Two budgets bound the size of the rendered context (not the number of hits). Grill measures the rendered length — including all wrapper tags — and admits the highest-ranked hits first, dropping the rest (preserving the sandwich shape):

  • target_tokens (default 6000) is the soft target — the typical answer size. Hits are admitted best-first up to this budget.
  • max_tokens (default 16000) is the hard ceiling. Grill expands past target_tokens toward it only when extra hits are nearly as relevant as the best one (tight multi-document clusters); single-answer queries stop at the target.

This means:

  • The block you receive is always within budget, even when the underlying corpus has many high-relevance passages.
  • Hits dropped for budget reasons are silently discarded — they do not appear with a "truncated" marker. Use min_relevance (precision) and target_tokens (size) to influence which hits survive.
  • The block can come back empty (<context></context>) if every hit fell below min_relevance or if the query found nothing in the namespace.

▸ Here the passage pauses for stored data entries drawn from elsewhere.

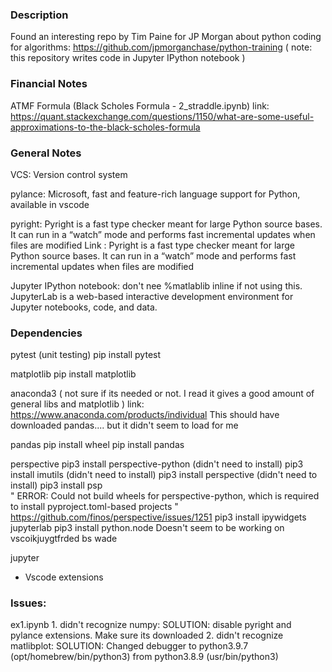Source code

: ### Description
Found an interesting repo by Tim Paine for JP Morgan about python coding for algorithms:
https://github.com/jpmorganchase/python-training
( note: this repository writes code in Jupyter IPython notebook )

### Financial Notes

ATMF Formula (Black Scholes Formula - 2_straddle.ipynb)
    link:   https://quant.stackexchange.com/questions/1150/what-are-some-useful-approximations-to-the-black-scholes-formula


### General Notes
VCS:
    Version control system

pylance:
    Microsoft, fast and feature-rich language support for Python, available in vscode

pyright:
    Pyright is a fast type checker meant for large Python source bases. It can run in 
    a “watch” mode and performs fast incremental updates when files are modified
    Link : Pyright is a fast type checker meant for large Python source bases. It can 
           run in a “watch” mode and performs fast incremental updates when files are modified

Jupyter IPython notebook:
    don't nee %matlablib inline if not using this. JupyterLab is a web-based interactive 
    development environment for Jupyter notebooks, code, and data. 

### Dependencies
pytest (unit testing)
    pip install pytest

matplotlib
    pip install matplotlib

anaconda3 
( not sure if its needed or not. I read it gives a good amount of general libs and matplotlib )
link: https://www.anaconda.com/products/individual
This should have downloaded pandas.... but it didn't seem to load for me

pandas
    pip install wheel
    pip install pandas

perspective
    pip3 install perspective-python
        (didn't need to install) pip3 install imutils
        (didn't need to install) pip3 install perspective
        (didn't need to install) pip3 install psp    
        " ERROR: Could not build wheels for perspective-python, which is required to install pyproject.toml-based projects "
        https://github.com/finos/perspective/issues/1251
    pip3 install ipywidgets jupyterlab
    pip3 install python.node
    Doesn't seem to be working on vscoikjuygtfrded bs wade


jupyter
-   Vscode extensions

### Issues:
ex1.ipynb
    1. didn't recognize numpy:
        SOLUTION:   disable pyright and pylance extensions. Make sure its downloaded
    2. didn't recognize matlibplot:
        SOLUTION:   Changed debugger to python3.9.7 (opt/homebrew/bin/python3) from python3.8.9 (usr/bin/python3)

If you need predictable lengths, set target_tokens to a value comfortably below your model's context window minus your prompt's other content (system prompt, user message, response budget). Lowering max_tokens alone won't shrink a response below target_tokens — Grill raises max_tokens up to the target when it's set lower.

Surfacing citations

Because every passage is wrapped in <doc id=…>, you can extract citations with a one-pass regex over the response:

python
import re

def cite(context: str):
    return [
        { "doc_id": m.group(1), "title": m.group(2), "pages": m.group(3) }
        for m in re.finditer(
            r'<doc\s+id="([^"]+)"(?:\s+title="([^"]*)")?(?:\s+pages="([^"]*)")?',
            context,
        )
    ]

Pair that with a system prompt like:

"Answer using ONLY the context. After each claim, cite the matching doc.id in square brackets."

…and you have a citation-grounded assistant without writing a reranker, a re-formatter, or a prompt assembler.

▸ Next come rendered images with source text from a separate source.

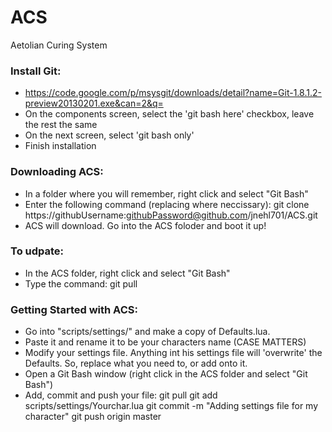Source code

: ACS
===

Aetolian Curing System

### Install Git:
- https://code.google.com/p/msysgit/downloads/detail?name=Git-1.8.1.2-preview20130201.exe&can=2&q=
- On the components screen, select the 'git bash here' checkbox, leave the rest the same
- On the next screen, select 'git bash only'
- Finish installation

### Downloading ACS:
- In a folder where you will remember, right click and select "Git Bash"
- Enter the following command (replacing where neccissary):
git clone https://githubUsername:githubPassword@github.com/jnehl701/ACS.git
- ACS will download. Go into the ACS foloder and boot it up!

### To udpate:
- In the ACS folder, right click and select "Git Bash"
- Type the command:
git pull

### Getting Started with ACS:
- Go into "scripts/settings/" and make a copy of Defaults.lua.
- Paste it and rename it to be your characters name (CASE MATTERS)
- Modify your settings file.  Anything int his settings file will 'overwrite' the Defaults.  So, replace what you need to, or add onto it.
- Open a Git Bash window (right click in the ACS folder and select "Git Bash")
- Add, commit and push your file:
git pull
git add scripts/settings/Yourchar.lua
git commit -m "Adding settings file for my character"
git push origin master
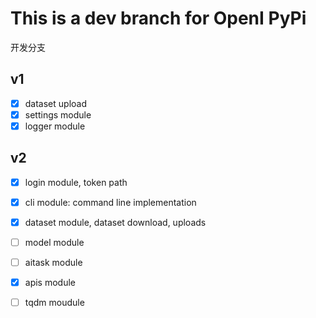 # This is a dev branch for OpenI PyPi

开发分支

## v1
- [x] dataset upload
- [x] settings module
- [x] logger module

## v2
- [x] login module, token path
 
- [x] cli module: command line implementation
 
- [x] dataset module, dataset download, uploads

- [ ] model module

- [ ] aitask module

- [x] apis module

- [ ] tqdm moudule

What is not in the response

  • No raw scores (in the default prompt_ready block). Relevance scores are used server-side for filtering and ordering and then dropped from the rendered context. The set of returned passages is the contract; the underlying scores are not.
  • No chunk ids. The granularity you can address is the document, not the chunk. If you need per-chunk addressability, use PrimeCut and own the retrieval layer.

This is deliberate: the default contract guarantees prompt-readiness, not the internals of how that prompt was assembled.

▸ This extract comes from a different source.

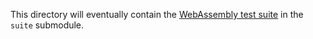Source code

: This directory will eventually contain the [WebAssembly test suite] in the `suite` submodule.

[WebAssembly test suite]: https://github.com/WebAssembly/testsuite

If you do want structured hits

Set format: "json" on the search request and Grill returns structured ranked hits instead of the rendered prompt_ready block — useful when you're building your own prompt assembler or want to inspect the ranking. The default is prompt_ready (the XML+Markdown context string documented above); leave format unset to keep it.

Working with assets and page images

When you set return_assets: true, Grill returns the figures (and, where available, tables) belonging to the cited documents in a separate assets field on the response, keyed by doc_id. Inside the context string, each figure is referenced inline by an [IMAGE: name] marker (see Inline markers); the matching bytes live in assets[doc_id]. Images come back as base64 data URIs (not signed URLs), and assets are resolved at the document level — you get the figures from the documents the answer draws on, not a per-passage subset. The assets field is omitted when no cited document has any.

Use it when you need to render visual citations alongside the text. Skip it otherwise — base64 figures add payload size.